Tuntutan tingkat kesucian dan martabat yang sedemikian tinggi itu membuat masyarakat
secara kategoris mengharuskan sosok tersebut seperti itu sangat harus menjaga
martabat agar pantas dihormati publik. Keagungan BPK justru terdegradasi oleh
ketuanya sendiri.
Ketegasan KPK
Mungkin
baru kali ini KPK begitu lama mengambil keputusan tentang suatu kasus. Jika
hasil audit investigasi dari BPK cermat dan benar, tentu masyarakat tidak perlu
menunggu terlalu lama tentang keputusan kasus ini. Rakyat butuh keputusan, Ahok
bersalah atau tidak? Jika Ahok bersalah, segeralah ditangkap dan diadili. Jika
tidak bersalah, umumkanlah ke publik agar namanya tidak tersandera.
Kita
harus mengubah mindset, BPK bukanlah
“Tuhan”. BPK adalah lembaga kumpulan manusia yang bisa saja salah. Tidaklah
perlu mengundang “BPK” dari negara lain untuk memberikan second opinion atas audit BPK RI. KPK berhak untuk memakai atau
tidak memakai hasil audit BPK dalam penyelidikan maupun penyidikan kasus Sumber
Waras.
KPK
harus tegas dan segera dalam memutuskan, jangan sampai kasus ini dibiarkan
berlarut-larut, menghitung hari, minggu, bulan bahkan tahun?
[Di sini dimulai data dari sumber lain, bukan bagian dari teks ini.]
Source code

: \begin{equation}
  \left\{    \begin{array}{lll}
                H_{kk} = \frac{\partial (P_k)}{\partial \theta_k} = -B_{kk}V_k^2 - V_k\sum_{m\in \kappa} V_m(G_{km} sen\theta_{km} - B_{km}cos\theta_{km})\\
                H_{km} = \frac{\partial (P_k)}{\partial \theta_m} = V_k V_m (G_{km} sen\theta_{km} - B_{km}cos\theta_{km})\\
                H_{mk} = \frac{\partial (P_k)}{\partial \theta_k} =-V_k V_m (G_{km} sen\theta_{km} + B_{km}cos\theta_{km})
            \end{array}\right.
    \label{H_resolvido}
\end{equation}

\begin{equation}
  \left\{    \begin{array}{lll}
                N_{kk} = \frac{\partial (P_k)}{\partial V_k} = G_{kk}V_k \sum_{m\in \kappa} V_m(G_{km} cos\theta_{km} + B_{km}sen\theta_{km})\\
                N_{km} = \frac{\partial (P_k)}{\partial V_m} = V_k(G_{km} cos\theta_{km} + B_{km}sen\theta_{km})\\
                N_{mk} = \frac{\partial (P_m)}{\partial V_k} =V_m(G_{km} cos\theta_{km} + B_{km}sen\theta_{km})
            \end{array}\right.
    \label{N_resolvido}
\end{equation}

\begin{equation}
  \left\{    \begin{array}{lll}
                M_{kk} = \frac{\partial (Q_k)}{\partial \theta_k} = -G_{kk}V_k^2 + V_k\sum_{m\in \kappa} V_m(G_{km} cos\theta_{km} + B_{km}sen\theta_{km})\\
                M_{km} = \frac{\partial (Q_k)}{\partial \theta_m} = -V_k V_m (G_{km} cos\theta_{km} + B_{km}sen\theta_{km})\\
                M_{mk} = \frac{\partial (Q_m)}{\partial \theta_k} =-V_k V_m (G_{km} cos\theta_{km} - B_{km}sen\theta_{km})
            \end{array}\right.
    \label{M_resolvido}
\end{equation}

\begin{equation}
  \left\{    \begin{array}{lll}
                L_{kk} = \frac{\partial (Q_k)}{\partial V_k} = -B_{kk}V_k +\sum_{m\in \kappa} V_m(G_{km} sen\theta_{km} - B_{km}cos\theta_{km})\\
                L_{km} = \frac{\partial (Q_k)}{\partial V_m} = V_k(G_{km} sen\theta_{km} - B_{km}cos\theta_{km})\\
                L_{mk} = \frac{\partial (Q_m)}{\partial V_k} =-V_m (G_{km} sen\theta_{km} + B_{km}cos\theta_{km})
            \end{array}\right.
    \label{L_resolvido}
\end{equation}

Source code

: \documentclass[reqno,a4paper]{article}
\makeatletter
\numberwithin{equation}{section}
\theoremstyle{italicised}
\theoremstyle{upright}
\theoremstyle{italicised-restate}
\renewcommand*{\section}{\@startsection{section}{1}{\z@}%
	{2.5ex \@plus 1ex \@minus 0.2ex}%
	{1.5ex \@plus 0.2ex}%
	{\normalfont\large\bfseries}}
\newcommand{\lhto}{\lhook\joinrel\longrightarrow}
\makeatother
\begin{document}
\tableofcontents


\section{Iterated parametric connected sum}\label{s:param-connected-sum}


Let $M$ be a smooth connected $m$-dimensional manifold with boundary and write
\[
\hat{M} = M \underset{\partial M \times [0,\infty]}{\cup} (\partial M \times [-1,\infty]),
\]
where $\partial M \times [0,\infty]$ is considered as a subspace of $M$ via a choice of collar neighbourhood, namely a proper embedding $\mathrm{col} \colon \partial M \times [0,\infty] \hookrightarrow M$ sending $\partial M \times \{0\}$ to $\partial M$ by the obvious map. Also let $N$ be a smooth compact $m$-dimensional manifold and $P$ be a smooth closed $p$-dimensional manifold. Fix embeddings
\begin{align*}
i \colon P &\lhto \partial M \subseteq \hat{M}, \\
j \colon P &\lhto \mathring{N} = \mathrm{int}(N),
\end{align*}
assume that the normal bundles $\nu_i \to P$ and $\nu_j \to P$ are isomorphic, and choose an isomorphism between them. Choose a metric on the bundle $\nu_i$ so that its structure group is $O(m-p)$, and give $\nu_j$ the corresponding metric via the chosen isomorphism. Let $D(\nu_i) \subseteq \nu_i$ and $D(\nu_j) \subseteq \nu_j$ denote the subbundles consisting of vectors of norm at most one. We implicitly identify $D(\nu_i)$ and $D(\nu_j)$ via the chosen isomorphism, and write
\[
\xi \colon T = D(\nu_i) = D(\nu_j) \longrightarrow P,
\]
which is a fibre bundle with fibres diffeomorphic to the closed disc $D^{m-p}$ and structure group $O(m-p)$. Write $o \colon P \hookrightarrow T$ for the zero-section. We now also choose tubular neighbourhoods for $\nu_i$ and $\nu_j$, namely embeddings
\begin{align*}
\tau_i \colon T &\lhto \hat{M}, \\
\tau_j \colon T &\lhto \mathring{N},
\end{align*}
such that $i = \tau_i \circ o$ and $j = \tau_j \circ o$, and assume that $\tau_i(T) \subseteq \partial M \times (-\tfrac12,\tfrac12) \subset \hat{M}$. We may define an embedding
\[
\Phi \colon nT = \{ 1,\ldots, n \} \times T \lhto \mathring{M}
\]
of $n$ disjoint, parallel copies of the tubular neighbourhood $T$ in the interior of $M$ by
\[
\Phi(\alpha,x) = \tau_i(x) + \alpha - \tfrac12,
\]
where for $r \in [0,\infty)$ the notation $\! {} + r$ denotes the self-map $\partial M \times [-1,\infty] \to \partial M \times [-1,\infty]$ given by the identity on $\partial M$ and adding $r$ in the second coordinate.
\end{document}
Sebentar lagi
Pemilihan Gubernur DKI akan digelar, jangan sampai terjadi kegaduhan politik
dan sosial. Di dunia nyata, telah terjadi kegaduhan, beberapa ormas telah
mendemo KPK agar segera menuntaskan kasus ini.
Di dunia maya telah
terjadi kegaduhan bahkan “ketidakwarasan” yang sangat massif soal kasus Sumber
Waras ini. Kejadiannya nyaris sama ketika pilpres lalu. Kini ada pro-kontra
kepada Ahok. Masyarakat Indonesia pun “terbelah” menjadi dua di jejaring media
sosial, di kolom-kolom komentar berita online, bahkan surat kabar dan televisi
juga terbelah dua dalam menyikapi kasus ini.
Membaca
sengkarut kasus lahan Sumber Waras setidaknya ada tiga dimensi yang layak diperhatikan,
yaitu dimensi teknis-administratif, dimensi pidana, dan dimensi politik. Secara
teknis-administratif, soal ini seharusnya lebih mudah diklarifikasi, tinggal
dilihat di mana letak alamat lahan tersebut. KPK tentu telah meminta verifikasi
dari BPN tentang sertifikat tanah, dan Dirjen Pajak tentang NJOP.
Dimensi
pidana dalam hal ini tindak pidana korupsi, memperkaya diri sendiri atau orang
lain juga patut didalami. KPK tentu telah bekerjasama dengan PPATK untuk
menelusuri transaksi tersebut. Apakah transaksi itu memperkaya Ahok sebagai
gubernur DKI atau memperkaya pemilik lahan RS Sumber Waras?
Sebagai
penjual, pihak RS Sumber Waras tentu akan menjual dengan harga tinggi dan
mendapat untung, dan ini tidak bisa disebut memperkaya diri sendiri dalam
definisi korupsi. Jika pun ada kerugian negara, berapa kerugiannya atau malah
beruntung. Lahan RS Sumber Waras adalah aset yang akan terus berkembang
nilainya setiap tahun. Jika seandainya lahan itu dijual kembali setahun atau
dua tahun lagi dan pemerintah mendapat keuntungan ? Apakah ini juga disebut
korupsi?
Dimensi
politik. Kasus Sumber Waras jelas berdimensi politik menjelang Pigub DKI tahun
2017. Kursi Gubernur DKI Jakarta teramat “seksi” sehingga diperebutkan oleh
banyak pihak. Bakal calon yang mendaftar lewat PDIP saja sudah mencapai angka
50 lebih, belum lagi lewat parpol yang lain. Basuki Tjahaja Purnama sebagai
petahana dengan elektabilitas tinggi menurut hampir semua lembaga survei, tentu
menjadi “musuh bersama” dari para penantangnya.
Siapa
yang benar siapa salah? Siapa yang menang siapa yang akan kalah?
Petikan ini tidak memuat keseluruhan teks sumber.